Real-world scenarios such as robot navigation, autonomous driving, and augmented reality require models to possess capabilities far beyond static image understanding. Traditional methods, when processing long video streams lasting tens of minutes or even hours, suffer from fragmented spatial understanding due to the lack of effective online memory update mechanisms. Spatial-TTT is proposed to address this challenge by introducing the concept of Test-Time Training (TTT) into the spatial intelligence domain, allowing the model to update its internal parameters while watching videos during inference.

To achieve efficient streaming spatial memory, the research team proposed three key technologies. The first is a hybrid TTT architecture, where TTT layers and standard self-attention anchoring layers are interleaved in a 3:1 ratio within the decoder. The former is responsible for writing long-range information into fast weights, while the latter maintains the pretrained model's cross-modal alignment and semantic reasoning capabilities. The second is a spatial prediction mechanism, which introduces lightweight 3D spatiotemporal convolutions in the TTT branch to enable the model to learn predictive relationships between spatiotemporal contexts, enhancing the stability of online updates. The third is dense scene description supervision, which constructs scene description data covering global context, object categories, and spatial relationships to train the model to shift from "local question answering" to "maintaining global 3D memory."

In terms of experimental results, Spatial-TTT, with only 2B parameters, demonstrated significant advantages across multiple specialized spatial intelligence benchmarks. On VSI-Bench, it achieved an average score of 64.4, surpassing closed-source models such as GPT-5 and Gemini-3-pro. On the MindCube-Tiny benchmark, which tests multi-view fine-grained spatial reasoning, Spatial-TTT achieved an accuracy of 76.2%, outperforming Gemini-3-pro (63.9%) by 12 percentage points and the representative open-source spatial model MindCube-3B (51.7%) by nearly 25 percentage points. In the VSI-SUPER series of tasks, which test long-term memory, the model stably processed streaming videos of up to 120 minutes. On the VSI-SUPER-Count task, Spatial-TTT scored 31.8, 45.6, 36.2, and 38.4 on videos of 10, 30, 60, and 120 minutes, respectively.

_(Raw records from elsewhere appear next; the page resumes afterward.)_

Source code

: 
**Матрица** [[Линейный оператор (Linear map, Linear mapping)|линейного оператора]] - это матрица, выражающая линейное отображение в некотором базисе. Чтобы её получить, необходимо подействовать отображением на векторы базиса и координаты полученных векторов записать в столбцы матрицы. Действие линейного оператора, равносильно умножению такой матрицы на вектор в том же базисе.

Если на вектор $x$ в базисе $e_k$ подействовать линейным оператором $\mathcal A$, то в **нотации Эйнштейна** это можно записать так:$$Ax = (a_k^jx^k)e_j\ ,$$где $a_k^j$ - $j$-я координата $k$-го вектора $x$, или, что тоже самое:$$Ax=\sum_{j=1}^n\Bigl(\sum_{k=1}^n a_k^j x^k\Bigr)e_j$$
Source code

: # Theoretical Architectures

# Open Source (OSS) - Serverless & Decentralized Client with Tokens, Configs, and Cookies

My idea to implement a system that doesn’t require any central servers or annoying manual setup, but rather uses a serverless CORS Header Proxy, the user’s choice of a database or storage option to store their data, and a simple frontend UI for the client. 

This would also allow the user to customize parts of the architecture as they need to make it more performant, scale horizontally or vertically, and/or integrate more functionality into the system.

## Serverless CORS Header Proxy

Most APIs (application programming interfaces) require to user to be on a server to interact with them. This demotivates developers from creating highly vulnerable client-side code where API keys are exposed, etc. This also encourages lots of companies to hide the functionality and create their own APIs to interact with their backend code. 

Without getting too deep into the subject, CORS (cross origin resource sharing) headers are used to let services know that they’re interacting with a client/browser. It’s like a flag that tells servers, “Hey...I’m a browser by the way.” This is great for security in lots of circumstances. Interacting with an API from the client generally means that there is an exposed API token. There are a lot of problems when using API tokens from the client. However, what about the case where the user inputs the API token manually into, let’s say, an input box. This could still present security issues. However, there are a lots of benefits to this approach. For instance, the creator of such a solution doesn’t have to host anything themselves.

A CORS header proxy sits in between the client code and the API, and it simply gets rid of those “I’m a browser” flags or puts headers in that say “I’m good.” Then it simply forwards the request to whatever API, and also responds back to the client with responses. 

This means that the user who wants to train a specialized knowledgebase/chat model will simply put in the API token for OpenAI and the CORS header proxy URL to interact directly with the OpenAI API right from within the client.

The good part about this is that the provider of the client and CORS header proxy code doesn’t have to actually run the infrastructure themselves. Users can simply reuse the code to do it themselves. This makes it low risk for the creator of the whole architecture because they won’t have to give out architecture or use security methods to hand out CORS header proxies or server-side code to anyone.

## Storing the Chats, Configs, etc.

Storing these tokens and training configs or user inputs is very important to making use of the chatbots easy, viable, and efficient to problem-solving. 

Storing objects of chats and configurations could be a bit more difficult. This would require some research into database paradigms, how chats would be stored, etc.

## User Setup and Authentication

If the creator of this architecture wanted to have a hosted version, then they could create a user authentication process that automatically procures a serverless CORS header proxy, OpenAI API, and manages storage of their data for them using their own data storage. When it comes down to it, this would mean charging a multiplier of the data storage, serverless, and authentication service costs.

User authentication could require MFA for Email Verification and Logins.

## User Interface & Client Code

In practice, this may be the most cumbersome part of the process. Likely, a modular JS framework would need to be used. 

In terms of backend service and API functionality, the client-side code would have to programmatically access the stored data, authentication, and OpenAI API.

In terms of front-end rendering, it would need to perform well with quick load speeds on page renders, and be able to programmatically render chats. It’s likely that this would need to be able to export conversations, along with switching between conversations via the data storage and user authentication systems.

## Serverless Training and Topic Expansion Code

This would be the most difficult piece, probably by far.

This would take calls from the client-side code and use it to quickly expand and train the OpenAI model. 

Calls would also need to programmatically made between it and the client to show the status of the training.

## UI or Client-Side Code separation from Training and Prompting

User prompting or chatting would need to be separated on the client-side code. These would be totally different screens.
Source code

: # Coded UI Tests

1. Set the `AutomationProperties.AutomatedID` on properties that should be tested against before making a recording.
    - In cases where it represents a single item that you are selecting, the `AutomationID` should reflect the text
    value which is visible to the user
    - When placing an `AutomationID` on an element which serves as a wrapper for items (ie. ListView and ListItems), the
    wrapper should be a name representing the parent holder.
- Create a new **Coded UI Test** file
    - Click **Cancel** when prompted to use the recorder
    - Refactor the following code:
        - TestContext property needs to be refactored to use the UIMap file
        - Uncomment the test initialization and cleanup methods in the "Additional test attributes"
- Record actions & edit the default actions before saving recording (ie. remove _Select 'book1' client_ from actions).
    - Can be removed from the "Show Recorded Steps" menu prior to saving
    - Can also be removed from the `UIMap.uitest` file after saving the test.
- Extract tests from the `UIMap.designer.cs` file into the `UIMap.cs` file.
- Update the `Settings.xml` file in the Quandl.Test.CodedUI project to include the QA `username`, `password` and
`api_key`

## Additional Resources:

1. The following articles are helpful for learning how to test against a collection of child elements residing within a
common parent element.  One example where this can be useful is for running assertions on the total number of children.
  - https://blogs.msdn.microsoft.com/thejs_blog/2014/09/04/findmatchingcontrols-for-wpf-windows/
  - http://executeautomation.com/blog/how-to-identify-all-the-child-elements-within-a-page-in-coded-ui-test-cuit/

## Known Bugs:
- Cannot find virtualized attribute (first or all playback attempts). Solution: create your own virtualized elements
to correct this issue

Efficiency analysis shows that under a 1024-frame input setting, Spatial-TTT-2B has a peak GPU memory usage of 11.9GB and a theoretical computation of 799.4 TFLOPs, achieving over 40% savings in both memory and computational resources compared to industry-leading baseline models. Ablation studies further confirm that the performance improvement stems from the synergistic effect of the hybrid architecture, spatial prediction mechanism, and dense supervision signals. Specifically, removing the spatial prediction mechanism drops the VSI-Bench average score from 64.4 to 62.1; removing the dense scene description supervision reduces it to 61.3; and completely removing the hybrid architecture, using only a pure TTT structure, brings the average score down to 53.9.

This research, accepted by ECCV 2026, provides a new technical pathway for physical artificial intelligence systems requiring long-term continuous operation. By enabling the model to continuously accumulate, correct, and utilize spatial information, future intelligent agents will no longer face fragmented frames but will be able to construct a continuous, understandable internal world model in which they can act.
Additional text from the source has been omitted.